Thymosin alpha-1 is one of the few peptides in this catalogue that is an actual licensed medicine somewhere. Its synthetic version, thymalfasin, is the active ingredient in the brand Zadaxin and is approved in more than 35 countries for chronic hepatitis B and as an immune enhancer, though not by the US FDA. CAS number 62304-98-7. You'll also see it written as Tα1, thymosin alpha 1, or alpha1-thymosin.
The peptide was first isolated from thymus tissue in 1977, out of a crude extract called thymosin fraction 5. It is a chain of 28 amino acids and, as the name suggests, the synthetic drug is made to be identical to the natural human peptide.

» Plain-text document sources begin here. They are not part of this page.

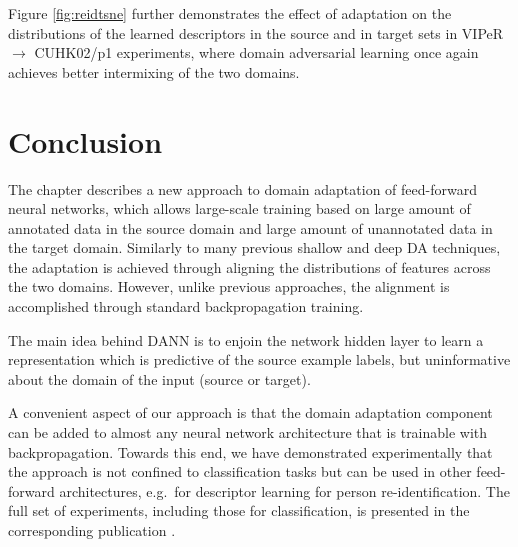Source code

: Figure \ref{fig:reidtsne} further demonstrates the effect of adaptation on the distributions of the learned descriptors in the source and in target sets in VIPeR $\rightarrow$ CUHK02/p1 experiments, where domain adversarial learning once again achieves better intermixing of the two domains.


\section{Conclusion}

The chapter describes a new approach to domain adaptation of feed-forward neural networks, which allows large-scale training based on large amount of annotated data in the source domain and large amount of unannotated data in the target domain. Similarly to many previous shallow and deep DA techniques, the adaptation is achieved through aligning the distributions of features across the two domains. However, unlike previous approaches, the alignment is accomplished through standard backpropagation training.

 The main idea behind DANN is to enjoin the network hidden layer to learn a representation which is predictive of the source example labels, but uninformative about the domain of the input (source or target). 

A convenient aspect of our approach is that the domain adaptation component can be added to almost any neural network architecture that is trainable with backpropagation. Towards this end, we have demonstrated experimentally that the approach is not confined to classification tasks but can be used in other feed-forward architectures, e.g.\ for descriptor learning for person re-identification. The full set of experiments, including those for classification, is presented in the corresponding publication \citep{ganin2016domain}.


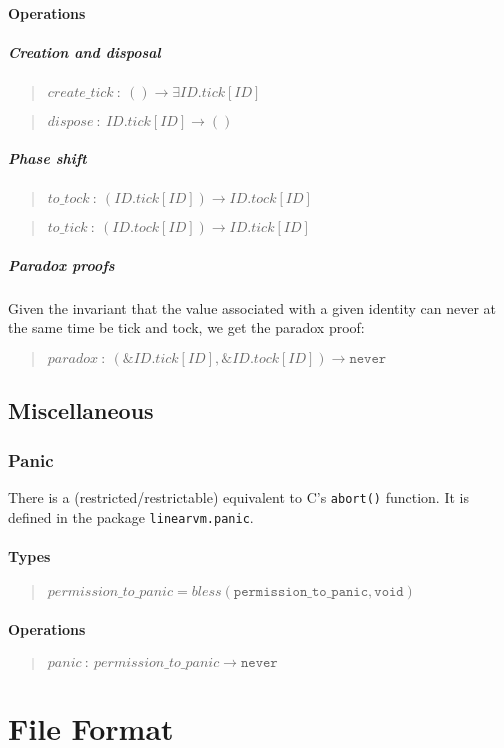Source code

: \documentclass[a4paper]{book}
\newcommand\TypeDefinition[1]{\begin{quote}$\mathit{#1}$\end{quote}}
\newcommand\FuncSignature[2]{\begin{quote}$\mathit{#1}\ :\ \mathit{#2}$\end{quote}}
\begin{document}
\subsection*{Operations}
\subsubsection*{Creation and disposal}
\FuncSignature{create\_tick}{() \to \exists ID.tick[ID]}
\FuncSignature{dispose}{ID.tick[ID] \to ()}

\subsubsection*{Phase shift}
\FuncSignature{to\_tock}{(ID.tick[ID]) \to ID.tock[ID]}
\FuncSignature{to\_tick}{(ID.tock[ID]) \to ID.tick[ID]}

\subsubsection*{Paradox proofs}
Given the invariant that the value associated with a given identity
can never at the same time be tick and tock, we get the paradox proof:
\FuncSignature{paradox}{(\&ID.tick[ID], \&ID.tock[ID]) \to \texttt{never}}

\chapter{Miscellaneous}

\section{Panic}

There is a (restricted/restrictable) equivalent to C's \texttt{abort()} function.
It is defined in the package \texttt{linearvm.panic}.

\subsection*{Types}
\TypeDefinition{permission\_to\_panic = bless(\texttt{permission\_to\_panic}, \texttt{void})}

\subsection*{Operations}
\FuncSignature{panic}{permission\_to\_panic \to \texttt{never}}


\part{File Format}
\end{document}
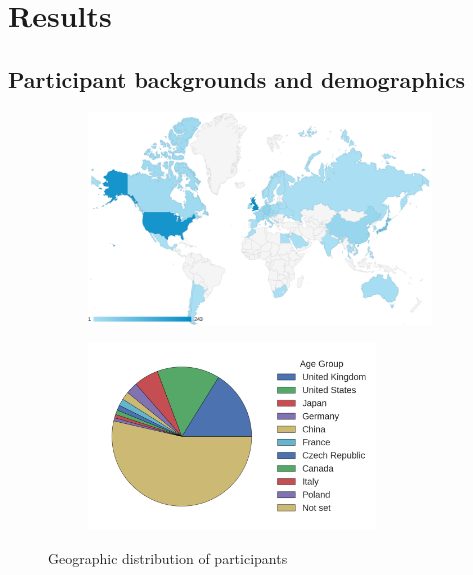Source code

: \documentclass[dissertation.tex]{subfiles}
\begin{document}
\section{Results}

\subsection{Participant backgrounds and demographics}

\begin{figure}[htpb]
  \centering
  \begin{subfigure}[b]{0.98\textwidth}
    \centering
    \includegraphics[width=1.0\linewidth]{Figures/participants-by-country.png}
  \end{subfigure}
  \begin{subfigure}[c]{0.55\textwidth}
    \centering
    \hspace{-1cm}\includegraphics[width=3in]{Figures/user-demographics-pie.png}
  \end{subfigure}
  \begin{subfigure}[c]{0.44\textwidth}
    \centering
    
  \end{subfigure}
  \caption{Geographic distribution of participants}
  \label{fig:user-demographics-pie}
\end{figure}
\end{document}
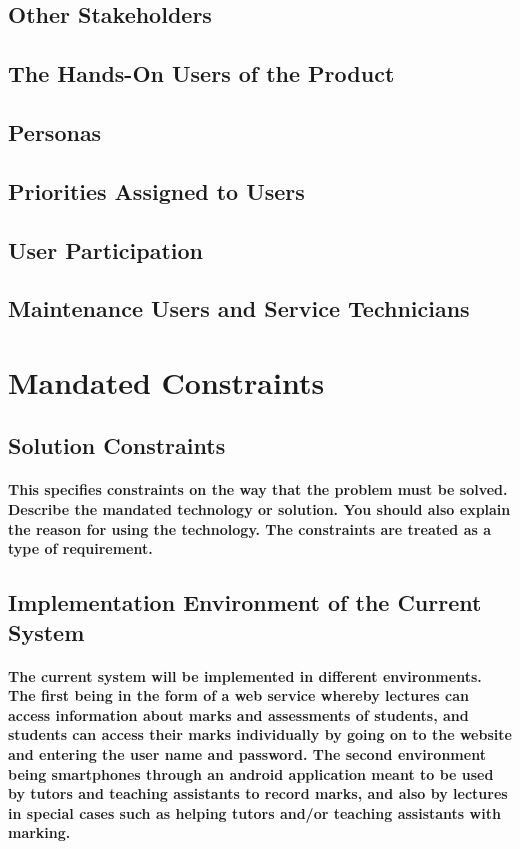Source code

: \documentclass[12pt,a4paper]{article}
\begin{document}
\subsection{Other Stakeholders}
\subsection{The Hands-On Users of the Product}
\subsection{Personas}
\subsection{Priorities Assigned to Users}
\subsection{User Participation}
\subsection{Maintenance Users and Service Technicians}
\pagebreak
\section{Mandated Constraints}
\subsection{Solution Constraints}
\paragraph{
This specifies constraints on the way that the problem must be solved. Describe the mandated technology or solution. You should also explain the reason for using the technology. The constraints are treated as a type of requirement.}
\subsection{Implementation Environment of the Current System}
\paragraph{The current system will be implemented in different environments. The first being in the form of a web service whereby lectures can access information about marks and assessments of students, and students can access their marks individually by going on to the website and entering the user name and password.
The second environment being smartphones through an android application meant to be used by tutors and teaching assistants to record marks, and also by lectures in special cases such as helping tutors and/or teaching assistants with marking.}
\end{document}
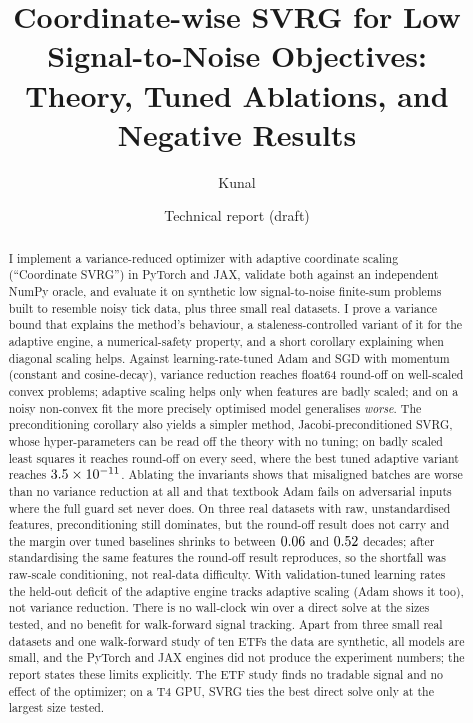 \documentclass[11pt]{article}
\title{Coordinate-wise SVRG for Low Signal-to-Noise Objectives:\\Theory, Tuned Ablations, and Negative Results}
\author{Kunal}
\date{Technical report (draft)}
\theoremstyle{remark}
\begin{document}
\maketitle

\begin{abstract}
I implement a variance-reduced optimizer with adaptive coordinate scaling (``Coordinate SVRG'') in PyTorch and JAX, validate both against an independent NumPy oracle, and evaluate it on synthetic low signal-to-noise finite-sum problems built to resemble noisy tick data, plus three small real datasets.
I prove a variance bound that explains the method's behaviour, a staleness-controlled variant of it for the adaptive engine, a numerical-safety property, and a short corollary explaining when diagonal scaling helps.
Against learning-rate-tuned Adam and SGD with momentum (constant and cosine-decay), variance reduction reaches float64 round-off on well-scaled convex problems; adaptive scaling helps only when features are badly scaled; and on a noisy non-convex fit the more precisely optimised model generalises \emph{worse}.
The preconditioning corollary also yields a simpler method, Jacobi-preconditioned SVRG, whose hyper-parameters can be read off the theory with no tuning; on badly scaled least squares it reaches round-off on every seed, where the best tuned adaptive variant reaches $\ExpSixCosineGap$.
Ablating the invariants shows that misaligned batches are worse than no variance reduction at all and that textbook Adam fails on adversarial inputs where the full guard set never does. On three real datasets with raw, unstandardised features, preconditioning still dominates, but the round-off result does not carry and the margin over tuned baselines shrinks to between $\ExpThirteenMinDiff$ and $\ExpThirteenMaxDiff$ decades; after standardising the same features the round-off result reproduces, so the shortfall was raw-scale conditioning, not real-data difficulty. With validation-tuned learning rates the held-out deficit of the adaptive engine tracks adaptive scaling (Adam shows it too), not variance reduction.
There is no wall-clock win over a direct solve at the sizes tested, and no benefit for walk-forward signal tracking.
Apart from three small real datasets and one walk-forward study of ten ETFs the data are synthetic, all models are small, and the PyTorch and JAX engines did not produce the experiment numbers; the report states these limits explicitly. The ETF study finds no tradable signal and no effect of the optimizer; on a T4 GPU, SVRG ties the best direct solve only at the largest size tested.
\end{abstract}
\end{document}
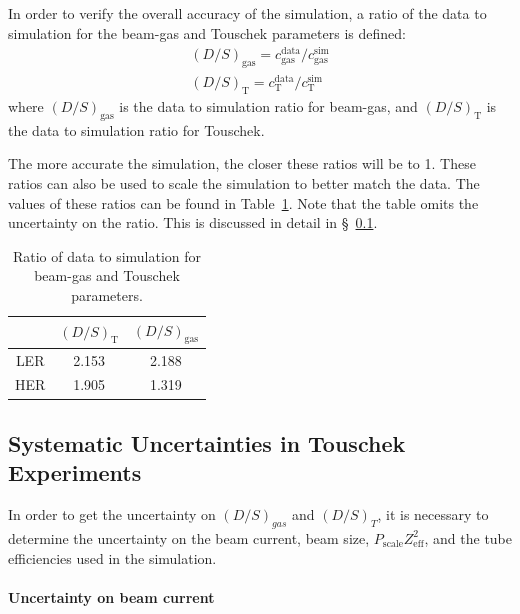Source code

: 	In order to verify the overall accuracy of the simulation, a ratio of the data to simulation for the beam-gas and Touschek parameters is defined:
\begin{subequations}
\begin{align}
		{(D/S)_{\mathrm{gas}} = c_{\mathrm{gas}}^{\mathrm{data}}/c_{\mathrm{gas}}^{\mathrm{sim}}} \\
		{(D/S)_{\mathrm{T}} = c_{\mathrm{T}}^{\mathrm{data}}/c_{\mathrm{T}}^{\mathrm{sim}}}
\end{align}
\end{subequations}
where $(D/S)_{\mathrm{gas}}$ is the data to simulation ratio for beam-gas, and $(D/S)_{\mathrm{T}}$ is the data to simulation ratio for Touschek.

The more accurate the simulation, the closer these ratios will be to 1. These ratios can also be used to scale the simulation to better match the data. The values of these ratios can be found in Table~\ref{tab:dataSimRatio}. Note that the table omits the uncertainty on the ratio. This is discussed in detail in \S~\ref{sec:Systematics}.

\begin{table}[htb]
	\centering
	\begin{tabular}{ ccc }
		& $(D/S)_{\mathrm{T}}$	&  $(D/S)_{\mathrm{gas}}$	\\ \hline \hline
	LER	& 2.153		& 2.188	\\ 
	HER	& 1.905		& 1.319	\\ \hline 
	\end{tabular}
	\caption[Ratio of data to simulation for beam-gas and Touschek parameters]{Ratio of data to simulation for beam-gas and Touschek parameters.}
	\label{tab:dataSimRatio}
\end{table}

\subsection{Systematic Uncertainties in Touschek Experiments}
\label{sec:Systematics}


	In order to get the uncertainty on $(D/S)_{gas}$ and $(D/S)_{T}$, it is necessary to determine the uncertainty on the beam current, beam size, $P_{\mathrm{scale}}Z_{\mathrm{eff}}^{2}$, and the \he tube efficiencies used in the simulation.

\paragraph{Uncertainty on beam current}
	
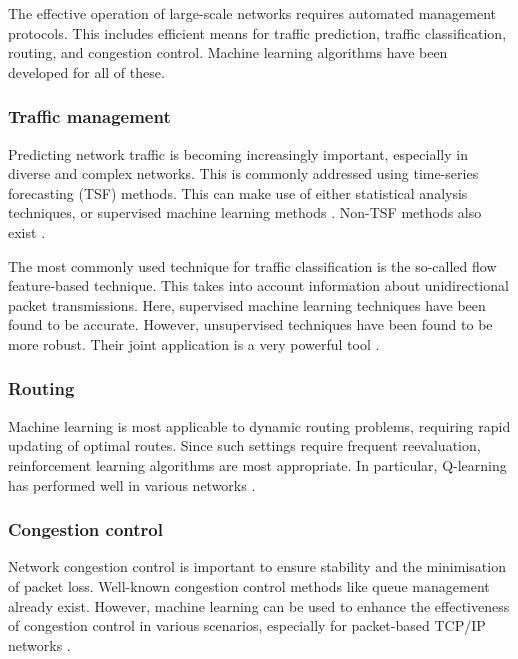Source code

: \documentclass[twocolumn, aps, rmp, amsmath, amssymb, nofootinbib, superscriptaddress, longbibliography, floatfix, table-of-contents, eqsecnum]{revtex4}
\begin{document}
The effective operation of large-scale networks requires automated management protocols. This includes efficient means for traffic prediction, traffic classification, routing, and congestion control. Machine learning algorithms have been developed for all of these.

\subsubsection{Traffic management}

Predicting network traffic is becoming increasingly important, especially in diverse and complex networks. This is commonly addressed using time-series forecasting (TSF) methods. This can make use of either statistical analysis techniques, or supervised machine learning methods \cite{bib:bermolen2009support, bib:chabaa2010identification, bib:cortez2006internet}. Non-TSF methods also exist \cite{bib:chen2016predicting, bib:li2016inter}.

The most commonly used technique for traffic classification is the so-called flow feature-based technique. This takes into account information about unidirectional packet transmissions. Here, supervised machine learning techniques have been found to be accurate. However, unsupervised techniques have been found to be more robust. Their joint application is a very powerful tool \cite{bib:erman2007offline, bib:zhang2015robust}.

\subsubsection{Routing}

Machine learning is most applicable to dynamic routing problems, requiring rapid updating of optimal routes. Since such settings require frequent reevaluation, reinforcement learning algorithms are most appropriate. In particular, Q-learning has performed well in various networks \cite{bib:wang2006adaptive, bib:forster2007froms, arroyo2007q}.

\subsubsection{Congestion control}

Network congestion control is important to ensure stability and the minimisation of packet loss. Well-known congestion control methods like queue management already exist. However, machine learning can be used to enhance the effectiveness of congestion control in various scenarios, especially for packet-based TCP/IP networks \cite{bib:liu2002end, bib:barman2004model, bib:el2005improving}. 
\end{document}
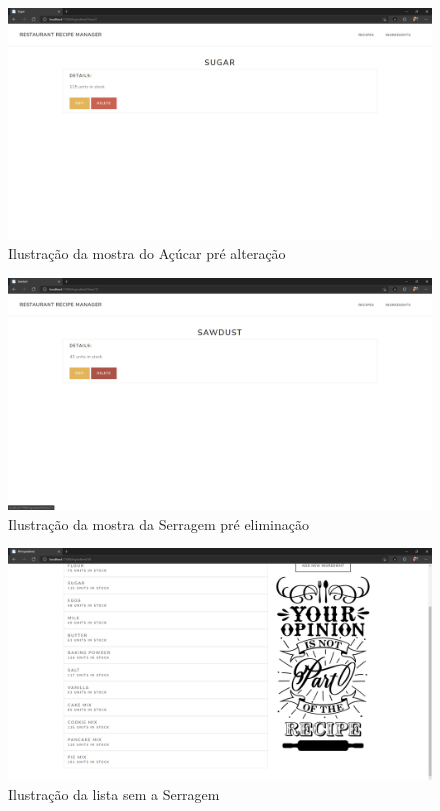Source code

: \FloatBarrier
\begin{figure}[!hbt]
    \centering
    \includegraphics[width=14cm]{Resources/WebApp/Ingredients/ingredient (4).png}
    \caption{Ilustração da mostra do Açúcar pré alteração}
    
\end{figure}
\FloatBarrier
\begin{figure}[!hbt]
    \centering
    \includegraphics[width=14cm]{Resources/WebApp/Ingredients/ingredient (5).png}
    \caption{Ilustração da mostra da Serragem pré eliminação}
    
\end{figure}
\FloatBarrier
\begin{figure}[!hbt]
    \centering
    \includegraphics[width=14cm]{Resources/WebApp/Ingredients/ingredient (6).png}
    \caption{Ilustração da lista sem a Serragem}
    
\end{figure}
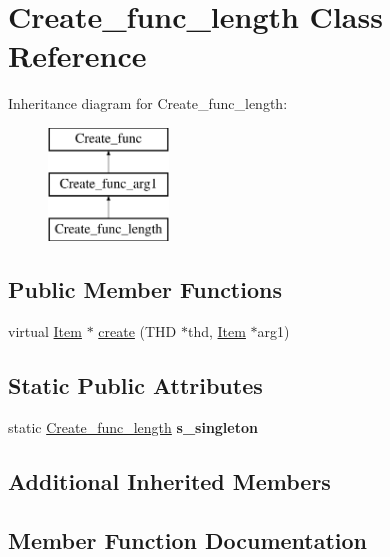 \hypertarget{classCreate__func__length}{}\section{Create\+\_\+func\+\_\+length Class Reference}
\label{classCreate__func__length}
Inheritance diagram for Create\+\_\+func\+\_\+length\+:\begin{figure}[H]
\begin{center}
\leavevmode
\includegraphics[height=3.000000cm]{classCreate__func__length}
\end{center}
\end{figure}
\subsection*{Public Member Functions}
\begin{DoxyCompactItemize}
\item 
virtual \mbox{\hyperlink{classItem}{Item}} $\ast$ \mbox{\hyperlink{classCreate__func__length_ad6f9b4efe2483c26386663dad3a0274a}{create}} (T\+HD $\ast$thd, \mbox{\hyperlink{classItem}{Item}} $\ast$arg1)
\end{DoxyCompactItemize}
\subsection*{Static Public Attributes}
\begin{DoxyCompactItemize}
\item 
\mbox{\label{classCreate__func__length_a7a841e79e6bb974a0f8270aa38c91e17}} 
static \mbox{\hyperlink{classCreate__func__length}{Create\+\_\+func\+\_\+length}} {\bfseries s\+\_\+singleton}
\end{DoxyCompactItemize}
\subsection*{Additional Inherited Members}


\subsection{Member Function Documentation}
\mbox{\label{classCreate__func__length_ad6f9b4efe2483c26386663dad3a0274a}} 
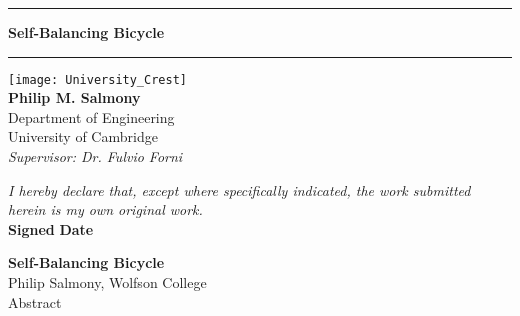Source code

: \begin{titlepage}
	\begin{center}
		\hrule
		\vspace{0.5cm}
		\Huge{\textbf{Self-Balancing Bicycle}} \\
		\vspace{0.5cm}
		\hrule
		\vspace{4cm}
		\texttt{[image: University\_Crest]} \\
		\vspace{3cm}
		\large{\textbf{Philip M. Salmony} \\
		Department of Engineering \\
		University of Cambridge} \\
		\vspace{1.5cm}
		\textit{Supervisor: Dr. Fulvio Forni}
	\end{center}

\vfill

\textit{I hereby declare that, except where specifically indicated, the work submitted herein is my own original work.} \\

\textbf{Signed} \hspace{0.5\textwidth} \textbf{Date}


\end{titlepage}

\newpage
{}

\begin{center}
	\Large{\textbf{Self-Balancing Bicycle}} \\
	\large{Philip Salmony, Wolfson College} \\
	\large{Abstract}
\end{center}

\newpage
{}
\setcounter{page}{1}
\tableofcontents

\newpage
\pagestyle{headings}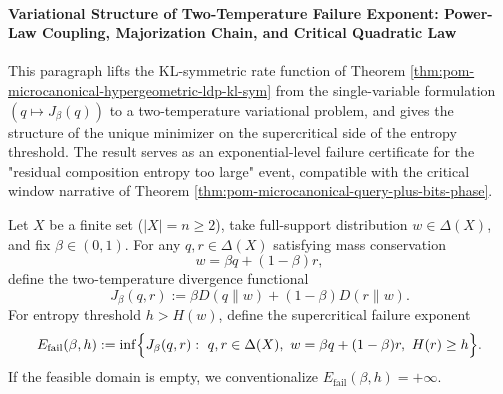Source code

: 
\paragraph{Variational Structure of Two-Temperature Failure Exponent: Power-Law Coupling, Majorization Chain, and Critical Quadratic Law}
This paragraph lifts the KL-symmetric rate function of Theorem \ref{thm:pom-microcanonical-hypergeometric-ldp-kl-sym}
from the single-variable formulation \((q\mapsto J_\beta(q))\) to a two-temperature variational problem, and gives the structure of the unique minimizer on the supercritical side of the entropy threshold.
The result serves as an exponential-level failure certificate for the "residual composition entropy too large" event, compatible with the critical window narrative of Theorem \ref{thm:pom-microcanonical-query-plus-bits-phase}.

\begin{definition}\label{def:pom-microcanonical-two-temperature-failure-exponent}
Let \(X\) be a finite set (\(|X|=n\ge 2\)), take full-support distribution \(w\in\Delta(X)\), and fix \(\beta\in(0,1)\).
For any \(q,r\in\Delta(X)\) satisfying mass conservation
\[
w=\beta q+(1-\beta)r,
\]
define the two-temperature divergence functional
\[
J_\beta(q,r):=\beta D(q\|w)+(1-\beta)D(r\|w).
\]
For entropy threshold \(h>H(w)\), define the supercritical failure exponent
\[
E_{\mathrm{fail}}(\beta,h)
:=
\inf\Bigl\{J_\beta(q,r):\ q,r\in\Delta(X),\ w=\beta q+(1-\beta)r,\ H(r)\ge h\Bigr\}.
\]
If the feasible domain is empty, we conventionalize \(E_{\mathrm{fail}}(\beta,h)=+\infty\).
\end{definition}

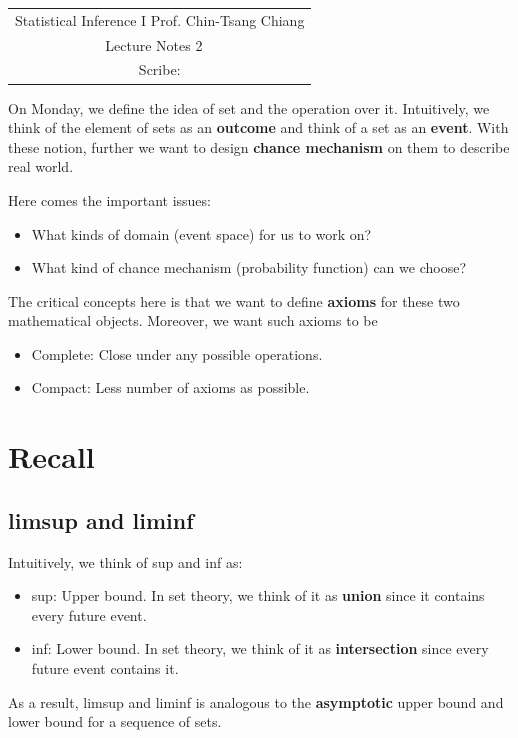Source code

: \documentclass[Probability_Theory.tex]{subfiles}
\begin{document}
	\begin{center}
		\renewcommand{\arraystretch}{2}
		\begin{bfseries}
			\begin{tabular}{|c|}
				\hline
				Statistical Inference I \hfill Prof. Chin-Tsang Chiang\\
				\hspace{15em} {\large Lecture Notes 2} \hspace{15em}\ \\
				\lecdate \hfill Scribe: \scribe\\
				\hline
			\end{tabular}
			\renewcommand{\arraystretch}{1}
		\end{bfseries}
	\end{center}
On Monday, we define the idea of set and the operation over it. Intuitively, we think of the element of sets as an {\bf outcome} and think of a set as an {\bf event}. With these notion, further we want to design {\bf chance mechanism} on them to describe real world.

Here comes the important issues:
\begin{itemize}
	\item What kinds of domain (event space) for us to work on?
	\item What kind of chance mechanism (probability function) can we choose?
\end{itemize}
The critical concepts here is that we want to define {\bf axioms} for these two mathematical objects. Moreover, we want such axioms to be
\begin{itemize}
	\item Complete: Close under any possible operations.
	\item Compact: Less number of axioms as possible.
\end{itemize}

\section{Recall}
\subsection{limsup and liminf}
Intuitively, we think of sup and inf as:
\begin{itemize}
	\item sup: Upper bound. In set theory, we think of it as {\bf union} since it contains every future event.
	\item inf: Lower bound. In set theory, we think of it as {\bf intersection} since every future event contains it.
\end{itemize}
As a result, limsup and liminf is analogous to the {\bf asymptotic} upper bound and lower bound for a sequence of sets.
\end{document}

What it is and how it's thought to work
Thymosin alpha-1 behaves as an immunomodulator rather than a hormone in the usual sense. Per DrugBank and a comprehensive review in International Immunopharmacology, it acts largely through Toll-like receptors, particularly TLR-2 and TLR-9, on dendritic and myeloid cells. Downstream, that nudges naive T cells toward maturation into CD4+ and CD8+ subsets and shifts cytokine output, including interferon-gamma and interleukin-2. The short version: it pushes the adaptive immune response, which is why most of its studied uses sit in infection, immune deficiency, and as a vaccine adjuvant.
That mechanism is reasonably well characterised compared with most research peptides. It is not a muscle, tendon, or growth peptide, and it should not be confused with thymosin beta-4 or its fragment TB-500, which are different molecules with a different biology.
State of the evidence
The research base here is genuinely substantial, decades deep, but the headline results are mixed.
- Hepatitis B. This is the indication behind most of the approvals. Trials have reported virological response, and Tα1 is used clinically for chronic HBV in China and elsewhere, sometimes alongside interferon.
- Vaccine response and immune support. It is approved in China to enhance vaccine response, and has been studied in immunocompromised and elderly patients.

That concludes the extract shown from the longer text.